I started the new year off with a bit of reading and wanted to share the three books I’ve finished this month with you! I’ve been using the app GoodReads to keep track of the books I’m reading and want to read. It’s a great way to keep track of my wishlist of books that I never stop adding to!
There There by Tommy Orange
My brother gave me this book for Christmas and I started reading it the next day. The book consists of multiple stories that all intertwine. Each individual story is visceral, heartbreaking, and relentless. It had me feeling a pit in my stomach, of a reality I knew existing but not so intimately. It’s a truly important book to read and reveals how broken we still are.
The book felt like a voice I needed to listen to, screaming with urgency and anger. A voice that can’t wrap their head around their own identity because it was taken away. I highly recommend.
Motherhood by Sheila Heti
Ok, I have to be honest about this one. It did nothing for me! I’m so worried that I read it the wrong way or took my expectations too seriously, ruining the book. If you’ve read it, I’d LOVE to know your thoughts because I’m feeling pretty guilty about the one star rating I’m giving it.

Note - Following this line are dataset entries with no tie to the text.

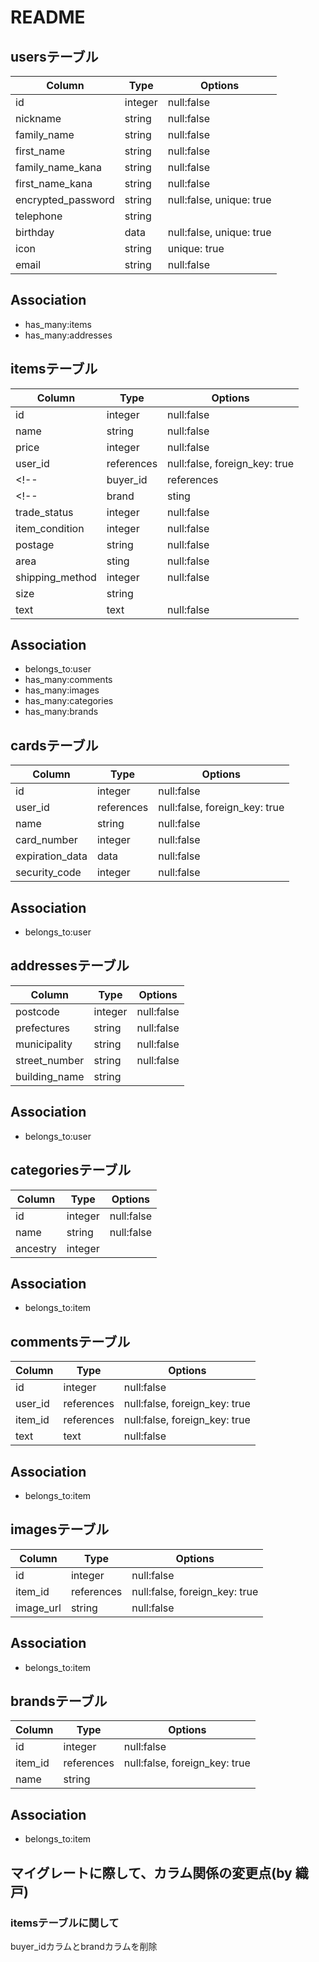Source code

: # README

## usersテーブル
|Column|Type|Options|
|------|----|-------|
|id|integer|null:false|
|nickname|string|null:false|
|family_name|string|null:false|
|first_name|string|null:false|
|family_name_kana|string|null:false|
|first_name_kana|string|null:false|
|encrypted_password|string|null:false, unique: true|
|telephone|string||
|birthday|data|null:false, unique: true|
|icon|string|unique: true|
|email|string|null:false|

## Association
- has_many:items
- has_many:addresses

## itemsテーブル
|Column|Type|Options|
|------|----|-------|
|id|integer|null:false|
|name|string|null:false|
|price|integer|null:false|
|user_id|references|null:false, foreign_key: true|
<!-- |buyer_id|references|null:false, foreign_key: true| -->
<!-- |brand|sting|| -->
|trade_status|integer|null:false|
|item_condition|integer|null:false|
|postage|string|null:false|
|area|sting|null:false|
|shipping_method|integer|null:false|
|size|string||
|text|text|null:false|

## Association
- belongs_to:user
- has_many:comments
- has_many:images
- has_many:categories
- has_many:brands

## cardsテーブル
|Column|Type|Options|
|------|----|-------|
|id|integer|null:false|
|user_id|references|null:false, foreign_key: true|
|name|string|null:false|
|card_number|integer|null:false|
|expiration_data|data|null:false|
|security_code|integer|null:false|

## Association
 - belongs_to:user

## addressesテーブル
|Column|Type|Options|
|------|----|-------|
|postcode|integer|null:false|
|prefectures|string|null:false|
|municipality|string|null:false|
|street_number|string|null:false|
|building_name|string||

## Association
- belongs_to:user

## categoriesテーブル
|Column|Type|Options|
|------|----|-------|
|id|integer|null:false|
|name|string|null:false|
|ancestry|integer||

## Association
- belongs_to:item

## commentsテーブル
|Column|Type|Options|
|------|----|-------|
|id|integer|null:false|
|user_id|references|null:false, foreign_key: true|
|item_id|references|null:false, foreign_key: true|
|text|text|null:false|

## Association
- belongs_to:item

## imagesテーブル
|Column|Type|Options|
|------|----|-------|
|id|integer|null:false|
|item_id|references|null:false, foreign_key: true|
|image_url|string|null:false|

## Association
- belongs_to:item

## brandsテーブル
|Column|Type|Options|
|------|----|-------|
|id|integer|null:false|
|item_id|references|null:false, foreign_key: true|
|name|string||

## Association
- belongs_to:item

## マイグレートに際して、カラム関係の変更点(by 織戸)

### itemsテーブルに関して
buyer_idカラムとbrandカラムを削除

Diving right in to my feelings toward Motherhood, I’ll start with the feeling of self-indulgence? I went in hoping for a book that would make me think a bit differently about the decision to be a mother, but I didn’t feel like the book was even about that. The more I read, the more I felt that the author was talking herself in and out of wanting to be in her relationship, which felt really toxic to me. A thought would start with “maybe I do want to have a baby with him” and a paragraph later, she would said “Maybe I don’t want to be with him at all?” It felt like an internal dialogue that she was trying to relate to motherhood, when in reality it was a diary about a relationship that (to me) seemed unhealthy. It reminded me of previous toxic relationships and made me feel really uneasy.
Educated by Tara Westover
Once I picked this book up, I couldn’t put it down until it was finished. I had to remind myself at times that this book is a memoir, not fiction. The author grew up in a way I couldn’t relate to at all — in the middle of nowhere Utah with family that did not believe in schooling, medicine, and really anything that felt a step outside of their home on the side of the mountain. It started off sounding magical; living in nature, making herbal tinctures, and learning from the world around you… but it was due to delusion, not knowledge. I was fascinated by how her and a few of her siblings were able to step outside of the bubble they knew and create a life for themselves (without even an elementary education).
The most impressive parts of the book were hard to read, about abusive relationships that start before you know what that even means… It felt like I was watching someone learn how to move through life with these scars and learn about herself through them. It was heartbreaking and real. I know this is a book I’ll be reading again in the future.
What are you reading so far this year?